Saturday, 4 August 2018

Brexiteers stole my peanut butter

A light jesting piece in the Grundina today that might be worth some sort of freudian  'symptomatic reading' if I could be bothered. The author is one H Freeman, who seems to have become a cultural commentator, having risen from the ranks of occasional writer about fashion and celebs in a playful outsiderish sort of way (she is American I think).

The central conceit of the piece is to invert what Freeman takes to be central planks of the imagined world of Brexit Britain. So a 'hard Remain' would involve us having to adopt the worst of European tastes --Nutella not peanut butter [jam, surely, preferably made with cheap British strawberries?], speaking Flemish, drinking coffee out of bowls, wearing berets etc.
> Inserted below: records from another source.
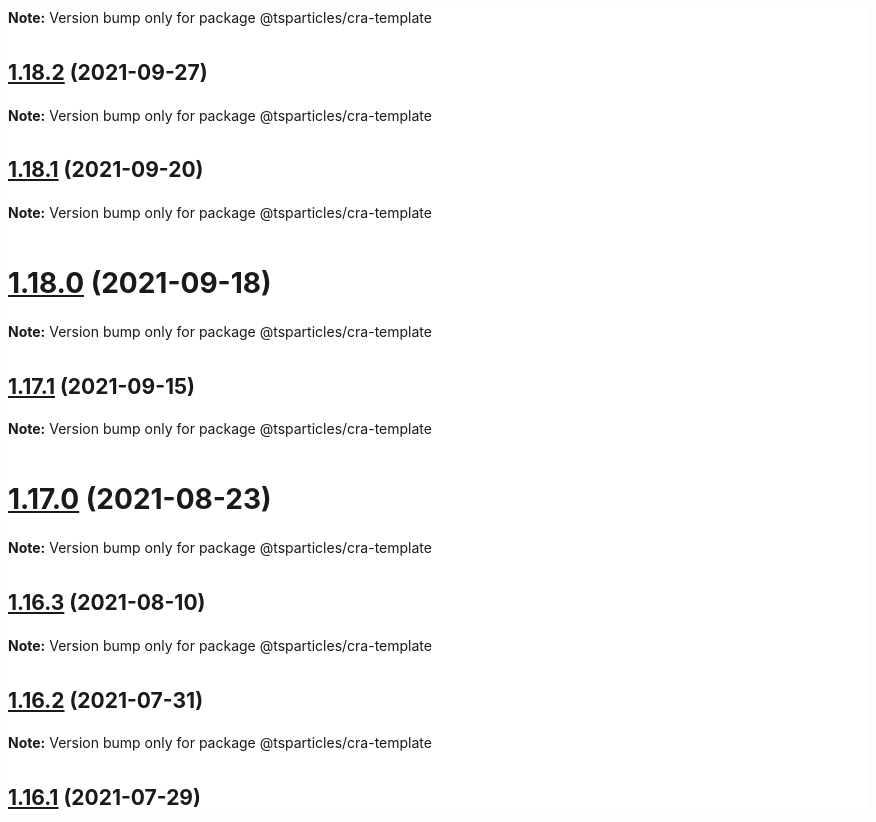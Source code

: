 **Note:** Version bump only for package @tsparticles/cra-template

## [1.18.2](https://github.com/matteobruni/tsparticles/compare/@tsparticles/cra-template@1.18.1...@tsparticles/cra-template@1.18.2) (2021-09-27)

**Note:** Version bump only for package @tsparticles/cra-template

## [1.18.1](https://github.com/matteobruni/tsparticles/compare/@tsparticles/cra-template@1.18.0...@tsparticles/cra-template@1.18.1) (2021-09-20)

**Note:** Version bump only for package @tsparticles/cra-template

# [1.18.0](https://github.com/matteobruni/tsparticles/compare/@tsparticles/cra-template@1.17.1...@tsparticles/cra-template@1.18.0) (2021-09-18)

**Note:** Version bump only for package @tsparticles/cra-template

## [1.17.1](https://github.com/matteobruni/tsparticles/compare/@tsparticles/cra-template@1.17.0...@tsparticles/cra-template@1.17.1) (2021-09-15)

**Note:** Version bump only for package @tsparticles/cra-template

# [1.17.0](https://github.com/matteobruni/tsparticles/compare/@tsparticles/cra-template@1.16.3...@tsparticles/cra-template@1.17.0) (2021-08-23)

**Note:** Version bump only for package @tsparticles/cra-template

## [1.16.3](https://github.com/matteobruni/tsparticles/compare/@tsparticles/cra-template@1.16.2...@tsparticles/cra-template@1.16.3) (2021-08-10)

**Note:** Version bump only for package @tsparticles/cra-template

## [1.16.2](https://github.com/matteobruni/tsparticles/compare/@tsparticles/cra-template@1.16.1...@tsparticles/cra-template@1.16.2) (2021-07-31)

**Note:** Version bump only for package @tsparticles/cra-template

## [1.16.1](https://github.com/matteobruni/tsparticles/compare/@tsparticles/cra-template@1.16.0...@tsparticles/cra-template@1.16.1) (2021-07-29)
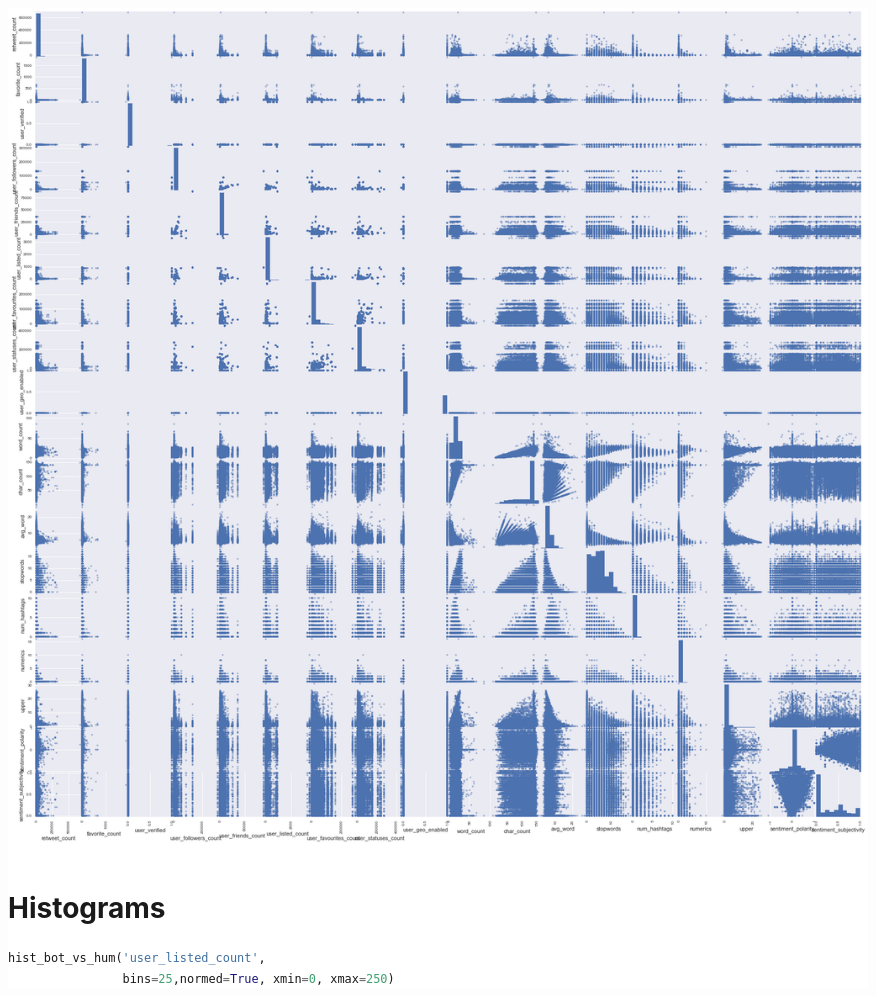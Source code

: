 ![png](output_9_0.png)


# <a id='histograms'> Histograms </a> 


```python
hist_bot_vs_hum('user_listed_count', 
                bins=25,normed=True, xmin=0, xmax=250)
```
Laugh! (well no, not much.

I read it first as  material for my never-ending quest about what a hard Remain might actually mean for people, but Freeman ducks that serious issue altogether, of course (except she does say that it would probably involve joining the euro). 
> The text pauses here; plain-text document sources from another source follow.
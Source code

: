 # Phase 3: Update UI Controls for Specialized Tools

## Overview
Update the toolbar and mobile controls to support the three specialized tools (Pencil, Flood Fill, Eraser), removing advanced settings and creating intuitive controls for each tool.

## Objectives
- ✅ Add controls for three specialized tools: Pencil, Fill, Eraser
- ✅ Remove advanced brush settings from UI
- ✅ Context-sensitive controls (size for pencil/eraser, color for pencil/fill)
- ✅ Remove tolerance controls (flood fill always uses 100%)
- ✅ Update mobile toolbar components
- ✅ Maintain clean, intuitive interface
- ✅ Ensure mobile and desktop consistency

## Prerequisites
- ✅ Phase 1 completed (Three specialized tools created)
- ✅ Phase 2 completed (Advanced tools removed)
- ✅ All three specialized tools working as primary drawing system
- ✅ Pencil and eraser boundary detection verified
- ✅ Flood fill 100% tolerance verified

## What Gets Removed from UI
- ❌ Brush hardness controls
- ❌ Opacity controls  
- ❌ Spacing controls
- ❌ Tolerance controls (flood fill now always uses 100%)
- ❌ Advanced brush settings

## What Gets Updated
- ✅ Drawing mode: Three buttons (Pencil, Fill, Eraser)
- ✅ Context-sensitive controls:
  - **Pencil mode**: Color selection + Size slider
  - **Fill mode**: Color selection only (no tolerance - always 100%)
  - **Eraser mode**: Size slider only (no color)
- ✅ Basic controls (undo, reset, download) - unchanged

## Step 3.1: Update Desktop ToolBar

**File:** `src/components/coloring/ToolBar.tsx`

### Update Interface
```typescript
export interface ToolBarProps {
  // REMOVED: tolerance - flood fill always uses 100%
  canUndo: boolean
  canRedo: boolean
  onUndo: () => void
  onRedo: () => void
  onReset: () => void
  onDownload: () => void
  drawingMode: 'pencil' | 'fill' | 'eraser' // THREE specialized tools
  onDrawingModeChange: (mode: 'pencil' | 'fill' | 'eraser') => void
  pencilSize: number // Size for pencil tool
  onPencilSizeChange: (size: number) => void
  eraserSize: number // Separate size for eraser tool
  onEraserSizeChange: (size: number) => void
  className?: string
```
A symptomatic reading would focus on the bizarre stereotypes and luvvie contempt for others that seem to have produced some deep anger and disgust in this rant .
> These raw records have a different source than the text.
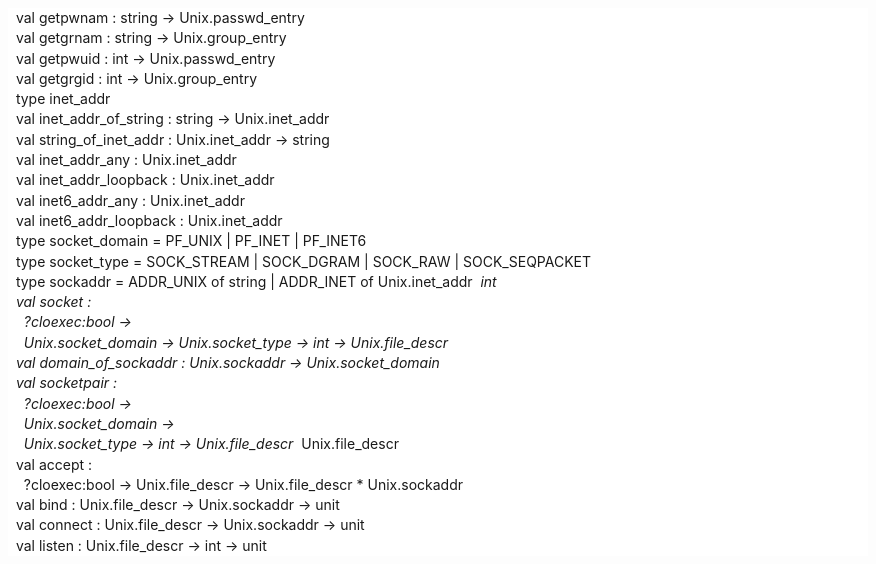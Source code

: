 &nbsp;&nbsp;<span class="keyword">val</span>&nbsp;getpwnam&nbsp;:&nbsp;string&nbsp;<span class="keywordsign">-&gt;</span>&nbsp;<span class="constructor">Unix</span>.passwd_entry<br>
&nbsp;&nbsp;<span class="keyword">val</span>&nbsp;getgrnam&nbsp;:&nbsp;string&nbsp;<span class="keywordsign">-&gt;</span>&nbsp;<span class="constructor">Unix</span>.group_entry<br>
&nbsp;&nbsp;<span class="keyword">val</span>&nbsp;getpwuid&nbsp;:&nbsp;int&nbsp;<span class="keywordsign">-&gt;</span>&nbsp;<span class="constructor">Unix</span>.passwd_entry<br>
&nbsp;&nbsp;<span class="keyword">val</span>&nbsp;getgrgid&nbsp;:&nbsp;int&nbsp;<span class="keywordsign">-&gt;</span>&nbsp;<span class="constructor">Unix</span>.group_entry<br>
&nbsp;&nbsp;<span class="keyword">type</span>&nbsp;inet_addr<br>
&nbsp;&nbsp;<span class="keyword">val</span>&nbsp;inet_addr_of_string&nbsp;:&nbsp;string&nbsp;<span class="keywordsign">-&gt;</span>&nbsp;<span class="constructor">Unix</span>.inet_addr<br>
&nbsp;&nbsp;<span class="keyword">val</span>&nbsp;string_of_inet_addr&nbsp;:&nbsp;<span class="constructor">Unix</span>.inet_addr&nbsp;<span class="keywordsign">-&gt;</span>&nbsp;string<br>
&nbsp;&nbsp;<span class="keyword">val</span>&nbsp;inet_addr_any&nbsp;:&nbsp;<span class="constructor">Unix</span>.inet_addr<br>
&nbsp;&nbsp;<span class="keyword">val</span>&nbsp;inet_addr_loopback&nbsp;:&nbsp;<span class="constructor">Unix</span>.inet_addr<br>
&nbsp;&nbsp;<span class="keyword">val</span>&nbsp;inet6_addr_any&nbsp;:&nbsp;<span class="constructor">Unix</span>.inet_addr<br>
&nbsp;&nbsp;<span class="keyword">val</span>&nbsp;inet6_addr_loopback&nbsp;:&nbsp;<span class="constructor">Unix</span>.inet_addr<br>
&nbsp;&nbsp;<span class="keyword">type</span>&nbsp;socket_domain&nbsp;=&nbsp;<span class="constructor">PF_UNIX</span>&nbsp;<span class="keywordsign">|</span>&nbsp;<span class="constructor">PF_INET</span>&nbsp;<span class="keywordsign">|</span>&nbsp;<span class="constructor">PF_INET6</span><br>
&nbsp;&nbsp;<span class="keyword">type</span>&nbsp;socket_type&nbsp;=&nbsp;<span class="constructor">SOCK_STREAM</span>&nbsp;<span class="keywordsign">|</span>&nbsp;<span class="constructor">SOCK_DGRAM</span>&nbsp;<span class="keywordsign">|</span>&nbsp;<span class="constructor">SOCK_RAW</span>&nbsp;<span class="keywordsign">|</span>&nbsp;<span class="constructor">SOCK_SEQPACKET</span><br>
&nbsp;&nbsp;<span class="keyword">type</span>&nbsp;sockaddr&nbsp;=&nbsp;<span class="constructor">ADDR_UNIX</span>&nbsp;<span class="keyword">of</span>&nbsp;string&nbsp;<span class="keywordsign">|</span>&nbsp;<span class="constructor">ADDR_INET</span>&nbsp;<span class="keyword">of</span>&nbsp;<span class="constructor">Unix</span>.inet_addr&nbsp;*&nbsp;int<br>
&nbsp;&nbsp;<span class="keyword">val</span>&nbsp;socket&nbsp;:<br>
&nbsp;&nbsp;&nbsp;&nbsp;?cloexec:bool&nbsp;<span class="keywordsign">-&gt;</span><br>
&nbsp;&nbsp;&nbsp;&nbsp;<span class="constructor">Unix</span>.socket_domain&nbsp;<span class="keywordsign">-&gt;</span>&nbsp;<span class="constructor">Unix</span>.socket_type&nbsp;<span class="keywordsign">-&gt;</span>&nbsp;int&nbsp;<span class="keywordsign">-&gt;</span>&nbsp;<span class="constructor">Unix</span>.file_descr<br>
&nbsp;&nbsp;<span class="keyword">val</span>&nbsp;domain_of_sockaddr&nbsp;:&nbsp;<span class="constructor">Unix</span>.sockaddr&nbsp;<span class="keywordsign">-&gt;</span>&nbsp;<span class="constructor">Unix</span>.socket_domain<br>
&nbsp;&nbsp;<span class="keyword">val</span>&nbsp;socketpair&nbsp;:<br>
&nbsp;&nbsp;&nbsp;&nbsp;?cloexec:bool&nbsp;<span class="keywordsign">-&gt;</span><br>
&nbsp;&nbsp;&nbsp;&nbsp;<span class="constructor">Unix</span>.socket_domain&nbsp;<span class="keywordsign">-&gt;</span><br>
&nbsp;&nbsp;&nbsp;&nbsp;<span class="constructor">Unix</span>.socket_type&nbsp;<span class="keywordsign">-&gt;</span>&nbsp;int&nbsp;<span class="keywordsign">-&gt;</span>&nbsp;<span class="constructor">Unix</span>.file_descr&nbsp;*&nbsp;<span class="constructor">Unix</span>.file_descr<br>
&nbsp;&nbsp;<span class="keyword">val</span>&nbsp;accept&nbsp;:<br>
&nbsp;&nbsp;&nbsp;&nbsp;?cloexec:bool&nbsp;<span class="keywordsign">-&gt;</span>&nbsp;<span class="constructor">Unix</span>.file_descr&nbsp;<span class="keywordsign">-&gt;</span>&nbsp;<span class="constructor">Unix</span>.file_descr&nbsp;*&nbsp;<span class="constructor">Unix</span>.sockaddr<br>
&nbsp;&nbsp;<span class="keyword">val</span>&nbsp;bind&nbsp;:&nbsp;<span class="constructor">Unix</span>.file_descr&nbsp;<span class="keywordsign">-&gt;</span>&nbsp;<span class="constructor">Unix</span>.sockaddr&nbsp;<span class="keywordsign">-&gt;</span>&nbsp;unit<br>
&nbsp;&nbsp;<span class="keyword">val</span>&nbsp;connect&nbsp;:&nbsp;<span class="constructor">Unix</span>.file_descr&nbsp;<span class="keywordsign">-&gt;</span>&nbsp;<span class="constructor">Unix</span>.sockaddr&nbsp;<span class="keywordsign">-&gt;</span>&nbsp;unit<br>
&nbsp;&nbsp;<span class="keyword">val</span>&nbsp;listen&nbsp;:&nbsp;<span class="constructor">Unix</span>.file_descr&nbsp;<span class="keywordsign">-&gt;</span>&nbsp;int&nbsp;<span class="keywordsign">-&gt;</span>&nbsp;unit<br>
the British people realised that Nigel Farage, Jacob Rees-Mogg and Arron Banks had somehow made themselves the rulers of this country...the Brexiters, immediately took this to mean that the people had not just spoken but specifically said, “Please give us the most extreme, most self-defeating, most ideological Brexit possible, even though it means breaking almost all the promises you made during the campaign, such as more money for schools and hospitals, staying in the single market and customs union, and a deal being totally easy to pull off. We don’t care about the quality of our lives – just give us hard Brexit!... As the Brexiters told us once the wheels of hard Brexit started to come off, Brexit was not actually about finances, but about identity. “I never said it would be a beneficial thing to leave [the EU], just that we would be self-governing,” Farage said in June on LBC radio....based on nostalgia, like hard Brexit
The steroetypes about Europeans and their culture are nearly as bad, though, a mixture of disgusting foods, silly incomprehensible languages and, worst of all, outdated clothes. Some of the things Freeman seems to think we would lose are really American imports -- incuding peanut butter.  

It is possible to argue that it is Freeman who is culturally conservative and nostalgic for the old days when we could expect the right sort  of people to be running the country, nice and paternalistically, when extremism was kept in check, when European culture meant the sort of comically backward things you encounter on holiday and could laugh about, and it could all be managed by a Londoner connoisseur consumer dabbling in the most trivial 'multicultural'  goods (the world as cultural supermarket as Turner once said about religious belief).